Los españoles disponemos de una norma fundamental que establece de modo solemne que somos iguales ante la ley. Si bien también ordena en una de sus disposiciones adicionales, aunque de modo menos solemne y más sibilino, que unos son más iguales que otros. Nos gusta engañarnos al respecto, pero resulta ser la propia Constitución quien legitima la asimetría entre personas y territorios. De ahí que vascos y navarros, a la hora de la verdad, no aporten ni un solo céntimo a los gastos comunes necesarios para el sostenimiento del Estado. Derechos forales, o sea medievales, se llama esa estafa política, jurídica, intelectual y moral que nuestros tan celebrados padres de la Constitución colaron por la puerta de atrás a los españoles del futuro.
Hasta ahí, pues, no hay demasiado que celebrar. Pero es que ese texto tan loado arrostra otra tara congénita igualmente notable, a saber: la de su carácter irreformable en la práctica. Porque la Constitución española, para los que aún no lo sepan, no se puede reformar en ninguno de sus capítulos importantes. Y no se puede reformar porque fue redactada por los glorificados padres de marras con esa muy precisa intención, la de que resultase políticamente imposible alterar las líneas maestras del modelo de Estado que en ella se configura.

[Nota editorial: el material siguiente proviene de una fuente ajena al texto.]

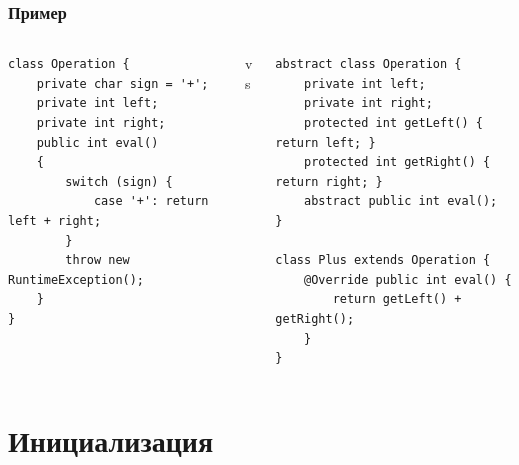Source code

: \documentclass{../../slides-style}
\begin{document}
    \begin{frame}[fragile]
        \frametitle{Пример}
        \begin{footnotesize}
            \begin{columns}
                \begin{column}{0.35\textwidth}
                    \begin{verbatim}
class Operation {
    private char sign = '+';
    private int left;
    private int right;
    public int eval()
    {
        switch (sign) {
            case '+': return left + right;
        }
        throw new RuntimeException();
    }
}
                    \end{verbatim}
                \end{column}
                \begin{column}{0.1\textwidth}
                    vs
                \end{column}
                \begin{column}{0.55\textwidth}
                    \begin{verbatim}
abstract class Operation {
    private int left;
    private int right;
    protected int getLeft() { return left; }
    protected int getRight() { return right; }
    abstract public int eval();
}

class Plus extends Operation {
    @Override public int eval() { 
        return getLeft() + getRight(); 
    }
}
                    \end{verbatim}
                \end{column}
            \end{columns}
        \end{footnotesize}
    \end{frame}

    \section{Инициализация}
\end{document}
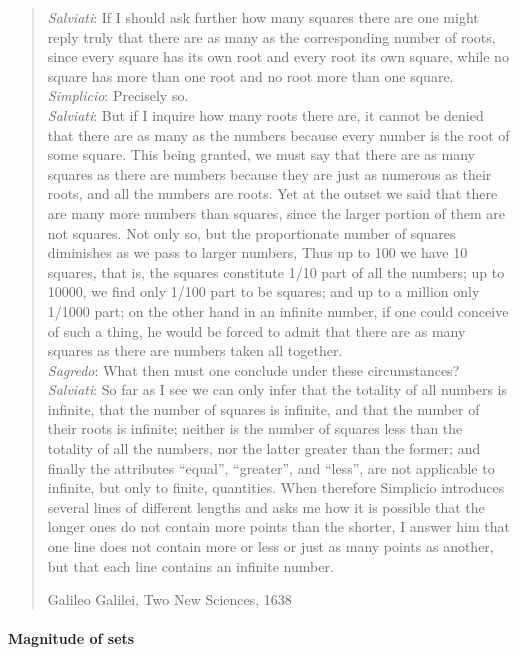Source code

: \begin{quote}
	\textit{Salviati}: If I should ask further how many squares there are one might reply truly that there are as many as the corresponding number of roots, since every square has its own root and every root its own square, while no square has more than one root and no root more than one square.\\
	\textit{Simplicio}: Precisely so.\\
	\textit{Salviati}: But if I inquire how many roots there are, it cannot be denied that there are as many as the numbers because every number is the root of some square. This being granted, we must say that there are as many squares as there are numbers because they are just as numerous as their roots, and all the numbers are roots. Yet at the outset we said that there are many more numbers than squares, since the larger portion of them are not squares. Not only so, but the proportionate number of squares diminishes as we pass to larger numbers, Thus up to 100 we have 10 squares, that is, the squares constitute 1/10 part of all the numbers; up to 10000, we find only 1/100 part to be squares; and up to a million only 1/1000 part; on the other hand in an infinite number, if one could conceive of such a thing, he would be forced to admit that there are as many squares as there are numbers taken all together.\\
	\textit{Sagredo}: What then must one conclude under these circumstances?\\
	\textit{Salviati}: So far as I see we can only infer that the totality of all numbers is infinite, that the number of squares is infinite, and that the number of their roots is infinite; neither is the number of squares less than the totality of all the numbers, nor the latter greater than the former; and finally the attributes ``equal'', ``greater'', and ``less'', are not applicable to infinite, but only to finite, quantities. When therefore Simplicio introduces several lines of different lengths and asks me how it is possible that the longer ones do not contain more points than the shorter, I answer him that one line does not contain more or less or just as many points as another, but that each line contains an infinite number.
	\begin{flushright}
		{\footnotesize Galileo Galilei, Two New Sciences, 1638}
	\end{flushright}
\end{quote}

\paragraph{Magnitude of sets}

De ahí que el juego de sucesivas mayorías reforzadas que exige el muy complejo mecanismo que fija el procedimiento previsto en ella misma para, por ejemplo, tocar siquiera una coma del Título Octavo, el referido a las Comunidades Autónomas, condene de antemano a la melancolía a cualquiera que intentase llegar a alguna parte atravesando ese camino minado. Tampoco, en consecuencia, gran cosa que festejar por ese lado. Y eso que todavía no hemos hecho mención al zorro mandatado por la Carta Magna para vigilar el gallinero. Porque el Tribunal Constitucional, y también en la práctica, ha devenido en muy poco más que una tercera cámara cuya función real se circunscribe a disputar a las Cortes Generales su condición de sede de la soberanía nacional. Es hora, sí, de comenzar a desacralizarla.